Brassed Off

Paul Allen, based on a screenplay by Mark Herman
York Theatre Royal, Touring Consortium Theatre Company and Octagon Theatre Bolton
York Theatre Royal

The cast of Brassed Off Credit: Nobby Clark for York Theatre Royal
John McArdle in Brassed Off Credit: Nobby Clark for York Theatre Royal
Beth Organ, Helen Kay and Emma Tugman in Brassed Off Credit: Nobby Clark for York Theatre Royal

Paul Allen’s stage adaptation of the much-garlanded 1996 film about community spirit and coalmine closures in the fictional Northern town of Grimley captures much of the film’s heart, and is here given a sympathetic and polished production.

Damian Cruden ably directs a large ensemble cast which also incorporates local community involvement in the form of a splendid brass band, hence building on the theatre’s previous successes with Two Planks and A Passion, Blood + Chocolate, and of course the 2012 Mystery Plays.

Opening with an atmospheric scene in which Shane, this adaptation’s young narrator figure (Luke Adamson), explores the surface of the now long-dormant pit, the production swiftly launches into a feel-good world of laddish banter and bright, colourful lighting and design. Dawn Allsopp conjures this superbly and, with Mark Howland’s lighting design, hardly puts a foot wrong.

But the play does not shy away from the anguish of the miners in a world where there’s ‘nowt in fridge except frigging light’. While lines like these are weighted (and delivered) to arouse chuckles, the script moves slyly from such gentle reminders of the hardships in question, to more outright and vehement statements about the politics of a distant Tory government insisting on cuts for ideological reasons rather than understanding the people whose lives they will affect or even, on their own terms, the real economic consequences of the decisions they’re enforcing.

The ensemble cast performs well, with ‘the lads’ creating a good sense of camaraderie and fun, particularly in an amusing sequence around the band’s outing to a competition in Lancashire. James Robinson as Andy is quite not as central as Ewan McGregor’s incarnation in the film, but he is winningly gawky and a plausible object of Gloria’s (Clara Darcy) affections.

Darcy is likewise charming and (like most of the cast) can really play—her flugelhorn solo is fantastic.

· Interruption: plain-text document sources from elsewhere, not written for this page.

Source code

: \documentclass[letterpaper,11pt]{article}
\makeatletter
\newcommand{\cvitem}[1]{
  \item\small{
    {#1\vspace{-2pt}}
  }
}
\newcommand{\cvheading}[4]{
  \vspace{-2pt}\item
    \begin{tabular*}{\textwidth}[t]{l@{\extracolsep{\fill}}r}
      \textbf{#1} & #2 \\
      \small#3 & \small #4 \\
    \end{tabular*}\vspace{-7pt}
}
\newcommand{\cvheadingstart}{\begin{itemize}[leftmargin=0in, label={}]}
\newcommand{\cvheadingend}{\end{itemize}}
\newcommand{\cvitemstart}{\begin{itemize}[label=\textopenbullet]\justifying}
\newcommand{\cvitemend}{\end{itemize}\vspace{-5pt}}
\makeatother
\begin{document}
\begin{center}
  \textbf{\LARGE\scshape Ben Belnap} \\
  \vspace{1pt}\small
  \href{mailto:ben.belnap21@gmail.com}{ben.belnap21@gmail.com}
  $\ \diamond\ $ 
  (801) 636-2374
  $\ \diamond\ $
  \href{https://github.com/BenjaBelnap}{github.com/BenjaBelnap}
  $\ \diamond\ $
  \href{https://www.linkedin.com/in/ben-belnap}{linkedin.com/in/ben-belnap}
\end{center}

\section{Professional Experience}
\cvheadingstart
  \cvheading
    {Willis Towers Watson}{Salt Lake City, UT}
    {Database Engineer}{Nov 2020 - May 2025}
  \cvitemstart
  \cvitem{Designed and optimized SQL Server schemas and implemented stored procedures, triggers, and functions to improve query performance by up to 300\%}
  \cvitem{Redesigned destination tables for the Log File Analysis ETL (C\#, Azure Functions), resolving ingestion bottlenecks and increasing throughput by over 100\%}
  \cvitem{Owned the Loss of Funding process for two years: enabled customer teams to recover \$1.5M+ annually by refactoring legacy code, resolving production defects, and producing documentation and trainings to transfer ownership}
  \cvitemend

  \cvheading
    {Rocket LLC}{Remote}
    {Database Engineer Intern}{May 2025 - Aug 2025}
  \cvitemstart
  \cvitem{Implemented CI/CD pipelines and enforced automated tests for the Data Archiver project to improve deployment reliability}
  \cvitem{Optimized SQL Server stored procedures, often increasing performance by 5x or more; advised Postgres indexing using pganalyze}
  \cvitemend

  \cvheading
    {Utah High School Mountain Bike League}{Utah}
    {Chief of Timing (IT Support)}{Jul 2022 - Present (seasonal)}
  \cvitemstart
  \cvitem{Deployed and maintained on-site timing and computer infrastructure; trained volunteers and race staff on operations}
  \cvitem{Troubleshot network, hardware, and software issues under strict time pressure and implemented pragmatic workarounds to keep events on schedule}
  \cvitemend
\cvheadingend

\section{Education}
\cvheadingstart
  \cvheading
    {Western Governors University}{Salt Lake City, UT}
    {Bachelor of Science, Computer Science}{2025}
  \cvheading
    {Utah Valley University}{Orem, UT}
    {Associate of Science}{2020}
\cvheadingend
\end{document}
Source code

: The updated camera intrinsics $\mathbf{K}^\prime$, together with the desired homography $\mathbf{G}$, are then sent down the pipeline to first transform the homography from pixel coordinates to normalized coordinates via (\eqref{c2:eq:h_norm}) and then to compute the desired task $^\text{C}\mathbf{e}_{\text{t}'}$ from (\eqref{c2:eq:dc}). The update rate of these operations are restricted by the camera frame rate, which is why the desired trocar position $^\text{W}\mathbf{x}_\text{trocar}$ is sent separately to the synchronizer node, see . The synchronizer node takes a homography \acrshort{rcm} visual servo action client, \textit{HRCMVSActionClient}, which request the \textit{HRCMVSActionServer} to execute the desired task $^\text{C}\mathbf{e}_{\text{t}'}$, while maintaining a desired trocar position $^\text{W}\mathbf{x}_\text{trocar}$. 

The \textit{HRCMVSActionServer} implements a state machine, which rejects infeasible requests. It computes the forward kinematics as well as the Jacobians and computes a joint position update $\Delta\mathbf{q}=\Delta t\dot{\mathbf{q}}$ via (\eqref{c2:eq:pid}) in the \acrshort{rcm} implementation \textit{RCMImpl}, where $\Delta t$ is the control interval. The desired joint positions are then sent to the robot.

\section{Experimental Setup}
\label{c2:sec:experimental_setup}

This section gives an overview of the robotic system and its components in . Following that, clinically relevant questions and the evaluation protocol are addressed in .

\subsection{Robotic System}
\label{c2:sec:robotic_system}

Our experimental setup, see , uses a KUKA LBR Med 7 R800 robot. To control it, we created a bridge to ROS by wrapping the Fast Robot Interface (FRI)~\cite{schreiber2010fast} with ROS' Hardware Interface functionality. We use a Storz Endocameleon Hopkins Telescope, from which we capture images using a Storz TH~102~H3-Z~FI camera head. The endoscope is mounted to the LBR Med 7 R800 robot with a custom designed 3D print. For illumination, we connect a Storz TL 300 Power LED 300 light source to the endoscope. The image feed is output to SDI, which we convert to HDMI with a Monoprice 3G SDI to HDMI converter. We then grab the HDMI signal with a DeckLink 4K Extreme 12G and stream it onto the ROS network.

One aspect which is somewhat watered down in this stage version is that Gloria’s arrival in the band cannot quite create the same ripples, given that the ensemble we see onstage is (understandably) not the all-male band of the film.

However, many of the film’s set-piece speeches are transferred fairly directly, and though Phil’s (Andrew Dunn) incarnation as Coco the Clown is rather hurriedly, and confusingly, introduced, he is still given the monologue about God creating the Tory party, and delivers it well.

Luke Adamson, as the aforementioned Shane (Phil’s nine-year-old son), is as delightful as the rest of the cast, capturing the inquisitive, fearless mind of a pre-teen without affectation and with a simple sense of fun.

John McArdle, playing the Pete Postlethwaite role of Danny, is not given as much to do, but is powerful and moving, acquitting himself particularly well in the rousing final speech.

For some of the adaptation it feels like the stage version is simply trying to keep up with the film—working in all the big speeches as mentioned, and occasionally sacrificing theatricality for efforts to fit it all in. But at the end there is a beautiful and simple piece of stagecraft at which the action is momentarily left in suspension—an effect not really possible on film. This is an assured production which is both entertaining and, on occasion, really quite timely.

One last caveat: the climactic rendition of that ‘bloody Tory anthem’ "Land of Hope and Glory" left a strange taste in the mouth. In the film this is bitterly ironised by the close-up of Postlethwaite’s inscrutable face, and by the superimposed text. The play sacrifices some of the work it has done towards this politicisation, by opting instead for the feel-good Last Night of the Proms ending—even complete with Union Flag waving from the younger cast members.

In the current political moment, and in tribute to the epoch it depicts, a braver production might have ended in the previously mentioned point of suspension, the younger generation picking up the baton but uncertain whose tune to march to.